From archive of teol.ku.dk site

The reason my posts relating to Biblical questions so often express a view that is inconsistent with mainstream narratives has nothing to do with wanting to be different (as the moderator on the earlywritings forum has patronizingly insisted) but everything to do with examining the evidence according to the same methods that are accepted as normative best-practice in other fields of history and classical studies. It was for this reason — identifying what I considered a fundamentally sound method of research and interpretation of evidence — that attracted me to the methods of what is sometimes (and dismissively) termed “minimalism” in explorations of the origins of Judaism, Christianity and the Bible.

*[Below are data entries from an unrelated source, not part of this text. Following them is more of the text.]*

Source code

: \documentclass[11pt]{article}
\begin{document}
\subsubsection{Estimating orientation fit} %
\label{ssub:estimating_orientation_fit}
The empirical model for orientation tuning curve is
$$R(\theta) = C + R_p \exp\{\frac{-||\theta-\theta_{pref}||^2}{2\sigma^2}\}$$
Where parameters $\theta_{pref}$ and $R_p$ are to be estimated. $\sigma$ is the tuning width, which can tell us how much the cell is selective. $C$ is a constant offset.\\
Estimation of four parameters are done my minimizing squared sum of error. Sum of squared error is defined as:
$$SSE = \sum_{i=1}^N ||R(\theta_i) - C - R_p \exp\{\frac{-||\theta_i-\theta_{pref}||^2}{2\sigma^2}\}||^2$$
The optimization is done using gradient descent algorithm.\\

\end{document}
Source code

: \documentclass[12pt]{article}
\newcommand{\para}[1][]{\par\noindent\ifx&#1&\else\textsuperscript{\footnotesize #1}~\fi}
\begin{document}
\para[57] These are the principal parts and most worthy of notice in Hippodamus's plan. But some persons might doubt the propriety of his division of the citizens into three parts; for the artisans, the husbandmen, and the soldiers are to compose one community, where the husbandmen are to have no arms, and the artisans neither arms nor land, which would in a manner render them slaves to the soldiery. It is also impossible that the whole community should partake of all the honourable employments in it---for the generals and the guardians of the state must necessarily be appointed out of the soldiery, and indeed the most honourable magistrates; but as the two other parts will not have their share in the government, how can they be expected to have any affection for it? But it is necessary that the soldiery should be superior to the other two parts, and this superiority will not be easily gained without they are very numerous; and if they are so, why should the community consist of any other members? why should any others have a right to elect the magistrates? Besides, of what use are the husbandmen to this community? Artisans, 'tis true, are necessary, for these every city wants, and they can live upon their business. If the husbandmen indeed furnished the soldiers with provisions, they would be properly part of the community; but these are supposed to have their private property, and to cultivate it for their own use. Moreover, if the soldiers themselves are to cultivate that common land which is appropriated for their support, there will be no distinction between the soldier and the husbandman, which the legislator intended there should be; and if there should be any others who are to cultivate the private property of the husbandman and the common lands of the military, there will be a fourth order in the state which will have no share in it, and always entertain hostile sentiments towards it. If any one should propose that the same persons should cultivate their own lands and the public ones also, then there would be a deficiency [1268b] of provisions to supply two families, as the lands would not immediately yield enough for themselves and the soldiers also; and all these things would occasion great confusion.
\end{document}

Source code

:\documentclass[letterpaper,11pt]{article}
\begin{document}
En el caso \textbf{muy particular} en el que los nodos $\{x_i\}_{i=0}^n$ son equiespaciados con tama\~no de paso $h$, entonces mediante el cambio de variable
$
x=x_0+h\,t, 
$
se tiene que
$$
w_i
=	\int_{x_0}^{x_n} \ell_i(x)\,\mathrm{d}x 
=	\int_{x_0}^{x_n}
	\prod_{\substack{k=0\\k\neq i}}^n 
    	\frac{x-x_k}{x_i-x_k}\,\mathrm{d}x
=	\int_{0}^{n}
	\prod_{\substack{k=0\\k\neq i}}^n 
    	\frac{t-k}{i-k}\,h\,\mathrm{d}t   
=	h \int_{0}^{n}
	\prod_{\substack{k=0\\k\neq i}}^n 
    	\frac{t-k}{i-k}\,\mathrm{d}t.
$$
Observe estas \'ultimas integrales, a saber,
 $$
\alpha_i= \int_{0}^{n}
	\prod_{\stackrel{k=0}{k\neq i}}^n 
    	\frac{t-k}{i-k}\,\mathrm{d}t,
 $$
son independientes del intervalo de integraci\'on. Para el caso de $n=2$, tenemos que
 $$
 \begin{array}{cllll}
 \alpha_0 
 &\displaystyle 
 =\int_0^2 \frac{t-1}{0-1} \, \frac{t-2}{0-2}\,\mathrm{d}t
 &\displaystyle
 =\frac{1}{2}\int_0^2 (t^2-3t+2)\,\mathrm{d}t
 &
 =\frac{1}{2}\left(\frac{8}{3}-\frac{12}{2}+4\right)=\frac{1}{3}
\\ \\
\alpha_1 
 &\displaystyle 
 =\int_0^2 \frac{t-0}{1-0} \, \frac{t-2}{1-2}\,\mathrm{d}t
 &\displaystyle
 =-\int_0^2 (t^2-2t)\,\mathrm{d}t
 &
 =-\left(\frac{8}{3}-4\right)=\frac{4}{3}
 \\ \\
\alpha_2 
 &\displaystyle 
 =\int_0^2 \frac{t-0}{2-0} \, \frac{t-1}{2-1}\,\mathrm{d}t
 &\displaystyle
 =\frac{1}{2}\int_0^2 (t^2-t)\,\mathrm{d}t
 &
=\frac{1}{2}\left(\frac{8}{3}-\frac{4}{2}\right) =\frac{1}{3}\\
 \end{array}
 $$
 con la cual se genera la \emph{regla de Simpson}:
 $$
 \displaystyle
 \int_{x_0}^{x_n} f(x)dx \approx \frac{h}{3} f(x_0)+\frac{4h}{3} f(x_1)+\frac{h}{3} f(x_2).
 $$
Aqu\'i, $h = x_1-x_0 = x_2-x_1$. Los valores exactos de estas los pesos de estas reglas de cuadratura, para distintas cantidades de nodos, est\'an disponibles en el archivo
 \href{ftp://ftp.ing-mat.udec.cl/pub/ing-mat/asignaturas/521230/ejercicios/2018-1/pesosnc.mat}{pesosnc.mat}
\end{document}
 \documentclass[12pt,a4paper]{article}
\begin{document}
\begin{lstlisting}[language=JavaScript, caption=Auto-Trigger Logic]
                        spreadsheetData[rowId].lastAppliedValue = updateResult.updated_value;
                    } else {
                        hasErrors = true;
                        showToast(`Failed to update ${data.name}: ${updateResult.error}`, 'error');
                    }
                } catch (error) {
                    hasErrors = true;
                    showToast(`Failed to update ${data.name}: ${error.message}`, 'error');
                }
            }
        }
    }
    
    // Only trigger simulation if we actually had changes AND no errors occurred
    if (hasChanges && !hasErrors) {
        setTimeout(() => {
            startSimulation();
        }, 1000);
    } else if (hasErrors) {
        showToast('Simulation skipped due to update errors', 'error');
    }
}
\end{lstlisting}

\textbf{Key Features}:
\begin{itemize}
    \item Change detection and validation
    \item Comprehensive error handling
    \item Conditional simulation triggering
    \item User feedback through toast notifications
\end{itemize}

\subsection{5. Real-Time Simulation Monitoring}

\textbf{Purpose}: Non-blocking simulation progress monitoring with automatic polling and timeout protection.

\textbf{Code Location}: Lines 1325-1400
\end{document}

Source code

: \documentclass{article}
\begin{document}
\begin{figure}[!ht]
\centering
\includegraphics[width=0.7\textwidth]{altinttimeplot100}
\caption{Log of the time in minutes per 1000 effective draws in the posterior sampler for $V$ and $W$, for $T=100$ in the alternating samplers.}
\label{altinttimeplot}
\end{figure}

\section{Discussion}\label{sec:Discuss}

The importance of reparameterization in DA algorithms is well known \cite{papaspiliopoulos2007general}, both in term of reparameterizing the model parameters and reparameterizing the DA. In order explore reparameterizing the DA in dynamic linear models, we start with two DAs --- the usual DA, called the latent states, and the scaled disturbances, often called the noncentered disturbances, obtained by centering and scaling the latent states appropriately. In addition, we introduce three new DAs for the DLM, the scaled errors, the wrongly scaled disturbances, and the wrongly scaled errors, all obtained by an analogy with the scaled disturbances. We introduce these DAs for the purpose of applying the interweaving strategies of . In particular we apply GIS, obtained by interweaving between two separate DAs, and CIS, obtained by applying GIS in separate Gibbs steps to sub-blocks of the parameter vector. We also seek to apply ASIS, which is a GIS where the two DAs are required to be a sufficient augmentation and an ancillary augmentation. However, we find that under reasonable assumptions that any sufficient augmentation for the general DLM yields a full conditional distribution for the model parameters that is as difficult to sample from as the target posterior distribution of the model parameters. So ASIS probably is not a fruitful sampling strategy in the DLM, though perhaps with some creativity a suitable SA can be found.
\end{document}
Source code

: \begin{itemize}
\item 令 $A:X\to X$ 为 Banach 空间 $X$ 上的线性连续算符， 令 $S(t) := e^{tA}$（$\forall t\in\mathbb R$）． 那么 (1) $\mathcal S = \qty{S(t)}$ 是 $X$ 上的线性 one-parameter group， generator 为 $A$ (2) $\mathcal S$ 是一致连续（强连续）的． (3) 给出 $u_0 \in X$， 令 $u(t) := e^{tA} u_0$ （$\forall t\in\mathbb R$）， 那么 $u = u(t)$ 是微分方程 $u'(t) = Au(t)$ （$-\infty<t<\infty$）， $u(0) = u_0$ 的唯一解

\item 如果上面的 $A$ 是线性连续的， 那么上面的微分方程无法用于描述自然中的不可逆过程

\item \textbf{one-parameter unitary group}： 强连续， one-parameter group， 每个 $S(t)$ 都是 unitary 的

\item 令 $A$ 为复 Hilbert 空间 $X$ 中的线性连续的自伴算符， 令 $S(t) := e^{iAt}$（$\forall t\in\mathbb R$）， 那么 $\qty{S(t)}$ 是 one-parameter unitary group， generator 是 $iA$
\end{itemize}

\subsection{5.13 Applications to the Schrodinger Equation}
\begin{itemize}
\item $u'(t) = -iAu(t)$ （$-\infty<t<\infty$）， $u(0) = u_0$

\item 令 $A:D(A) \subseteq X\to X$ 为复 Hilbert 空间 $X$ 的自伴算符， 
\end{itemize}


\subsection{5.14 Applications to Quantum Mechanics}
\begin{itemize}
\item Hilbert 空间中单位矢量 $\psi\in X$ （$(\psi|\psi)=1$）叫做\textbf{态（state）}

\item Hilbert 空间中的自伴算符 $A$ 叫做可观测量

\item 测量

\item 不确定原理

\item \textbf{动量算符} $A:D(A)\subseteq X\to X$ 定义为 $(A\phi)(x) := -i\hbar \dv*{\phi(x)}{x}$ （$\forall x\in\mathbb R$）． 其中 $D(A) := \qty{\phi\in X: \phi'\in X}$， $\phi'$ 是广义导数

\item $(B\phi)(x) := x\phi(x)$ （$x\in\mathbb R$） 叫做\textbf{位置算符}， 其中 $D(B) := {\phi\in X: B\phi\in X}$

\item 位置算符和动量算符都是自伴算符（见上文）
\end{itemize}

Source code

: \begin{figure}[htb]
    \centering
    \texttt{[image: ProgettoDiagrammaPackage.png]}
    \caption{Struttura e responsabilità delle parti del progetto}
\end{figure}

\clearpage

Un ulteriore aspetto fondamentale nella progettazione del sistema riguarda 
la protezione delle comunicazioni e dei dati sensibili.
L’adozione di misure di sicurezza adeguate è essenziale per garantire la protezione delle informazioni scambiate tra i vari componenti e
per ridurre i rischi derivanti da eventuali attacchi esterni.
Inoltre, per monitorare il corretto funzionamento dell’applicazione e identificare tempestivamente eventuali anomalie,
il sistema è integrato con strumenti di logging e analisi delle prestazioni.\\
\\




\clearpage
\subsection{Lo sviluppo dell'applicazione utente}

So I feel a little reassured when I read that the same so-called “minimalist” authors themselves acknowledge that their approach is nothing other than what is considered uncontroversial in other areas of historical studies. It is only controversial, it seems, in the context of biblical studies — for reasons not hard to fathom. It is even more reassuring and encouraging to see that some of the “minimalist” scholars have taken practical steps to change the way Palestine’s history is understood more generally and taught in Palestinian schools and universities. Given the current ongoing slaughter of Palestinians in Gaza by the IDF it is very difficult to conceptualize anything positive for the future in Palestine-Israel, so one does hope that the candle-flame of The Palestine History and Heritage Project (PaHH) will not be fully extinguished.

The methods — doing history the way other historians are expected to do it

The PaHH project follows research principles set forth in the Copenhagen School’s insistence on producing clear methodological and epistemological evidence based historiography, such as is required in classical history writing, and rejecting the biblical-archaeologically designed history of “ancient Israel” most often presented in historiographies of ancient Palestine. (Hjelm 15)

We do use late historical works (e.g. Arrian of the mid-second century CE) to learn about Alexander the Great around 330  BCE, but in that case we know that Arrian was in turn using writings from Alexander’s own time.

In short, the only legitimate method of finding out “what really happened” in the past is to begin with primary evidence, the evidence from the time and place being studied. If we have much later narratives, accounts, myths, we don’t by default reject them as “lies” but we do examine them and try to trace their origins according to the culture that produced them. And that originating culture has to be determined by independent evidence. We cannot simply assume that a story about King David (or King Arthur for that matter) originated in the time of King David or King Arthur. The only legitimate method demands that we do not mix up the two types of sources. We don’t use Homer’s epics to learn about the historical Helen of Troy, nor Walter Scott’s novels to learn about the historical King Richard and Robin Hood, nor should we use the Bible’s stories to inform us about events that are known to have happened centuries before the Bible’s books were written.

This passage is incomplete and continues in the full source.